Meta issue: lssues for possible collaboration with UCL
-
Disintegration of MLJModels (medium) ~~https://github.com/alan-turing-institute/MLJModels.jl/issues/244 : priority would be for GLM, with a blank repo at https://github.com/alan-turing-institute/MLJGLMInterface.jl ; you could use https://github.com/alan-turing-institute/MLJNaiveBayesInterface.jl as a template.~~ done
-
Universal transformer for wrapping univariate transformers (medium) https://github.com/alan-turing-institute/MLJModels.jl/issues/288 : more detailed design proposal needed. Familiarity with the logic of existing
Standardizerhelpful. This may already be a good template for what we want to do here (just replaceUnivariateStandardizerby a user-specified one). Need to worry aboutinverse_transformwhen implemented. -
Disintegration of MLJBase (medium) parts of https://github.com/alan-turing-institute/MLJBase.jl/issues/416 , in particular Serialization and OpenML, which seem to be hefty. Worth exploring which dependencies are causing most latency. Also, StatisticalMeasures (medium-long). Added note: Measures currently depend on UnivariateFinite, which in turn depends on Distributions, but only the base API. See this issue: https://github.com/alan-turing-institute/MLJBase.jl/issues/504
-
[x] pdfnorm for Distributions.jl (??) https://github.com/JuliaStats/Distributions.jl/issues/806: this is one I believe Mose discussed with @fkiraly but was not completed, in an earlier engagement. Would be good to know what the status of that work is.
-
[x] investigate source of package compiler issues (medium) (https://github.com/alan-turing-institute/MLJBase.jl/issues/427). Suggest commenting out src/composition/ for a start.
-
[ ]
-
Review/Redesign of model registry (long) https://github.com/alan-turing-institute/MLJModels.jl/issues/321
-
~~Test new API proposal to improve data resampling performance (medium) https://github.com/alan-turing-institute/MLJBase.jl/issues/309#issuecomment-633733155~~ done
-
[x] Add visualisation to model tuning results (medium) https://github.com/alan-turing-institute/MLJTuning.jl/issues/41
-
Populate model metadata with good default hyperparameter ranges (short-medium) https://github.com/alan-turing-institute/MLJModels.jl/issues/322
-
Allow use of sample and class weights in sk-learn models (medium) https://github.com/alan-turing-institute/MLJScikitLearnInterface.jl/issues/17 (and the related https://github.com/alan-turing-institute/MLJModels.jl/issues/127)
-
[ ] Add control over logging level (short) https://github.com/alan-turing-institute/MLJ.jl/issues/255
added mid November
- [ ] ~~cleanup of measures (short) https://github.com/alan-turing-institute/MLJBase.jl/issues/450~~ done
added early January 2020
-
[ ] roll out data front-ends for models (medium) Implement the optional data front-end that models will be able to implement after https://github.com/alan-turing-institute/MLJBase.jl/pull/501 .
-
[x] TLC for DataScienceTutorials (short - medium) The tutorials need updating to latest version of MLJ, and some contributors have made PR's that are languishing.
cc @giordano @vollmersj
this is one I believe Mose discussed with @fkiraly but was not completed, in an earlier engagement. Would be good to know what the status of that work is.
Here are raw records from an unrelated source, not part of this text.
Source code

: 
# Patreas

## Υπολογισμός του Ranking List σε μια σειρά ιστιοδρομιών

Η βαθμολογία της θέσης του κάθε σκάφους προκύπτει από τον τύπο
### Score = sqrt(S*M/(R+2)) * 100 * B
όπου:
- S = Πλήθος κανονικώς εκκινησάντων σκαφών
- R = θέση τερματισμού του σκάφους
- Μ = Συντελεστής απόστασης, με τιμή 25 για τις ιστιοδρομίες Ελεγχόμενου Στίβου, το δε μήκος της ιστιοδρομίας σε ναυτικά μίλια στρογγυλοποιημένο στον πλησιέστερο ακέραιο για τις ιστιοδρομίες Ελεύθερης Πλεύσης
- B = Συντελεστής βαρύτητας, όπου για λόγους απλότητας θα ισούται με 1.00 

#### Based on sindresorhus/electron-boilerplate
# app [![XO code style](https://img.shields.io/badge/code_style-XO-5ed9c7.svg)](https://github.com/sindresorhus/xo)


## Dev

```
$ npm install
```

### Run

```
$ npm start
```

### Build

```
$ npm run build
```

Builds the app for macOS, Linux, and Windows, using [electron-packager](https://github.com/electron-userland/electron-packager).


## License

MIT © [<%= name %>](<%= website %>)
None of that happened ... well, in Julia. It exists in R now, with a number of other useful distribution methods: https://github.com/alan-turing-institute/distr6 https://github.com/alan-turing-institute/distr6/issues/196 @RaphaelS1 and @aintoha know all about it.
Ultimately, and perhaps not too surprisingly, we also ended up at a point where double dispatch would be great (function space cross-products of distribution defining functions), but R6 doesn't have an easy way for double dispatch. R7 perhaps...
On a side note, @aintoha also calculated a larger batch of integrals that might be useful to re-use instead of re-deriving them.
It exists in R now, with a number of other useful distribution methods: https://github.com/alan-turing-institute/distr6 alan-turing-institute/distr6#196 @RaphaelS1 and @aintoha know all about it.
Really good to know, thanks!!
cc @giordano
R7 perhaps...
Ha ha.
@giordano I have reviewed the checklist today, 11 March 2021. The items with a checkbox still look good, more-or-less in the order given. In particular, to start with a review of latency in MLJBase, and to move measures out. Let's talk details in a call.
Some miscellaneous "smaller" issues:
https://github.com/alan-turing-institute/MLJBase.jl/issues/573
cc @giordano
Closing as stale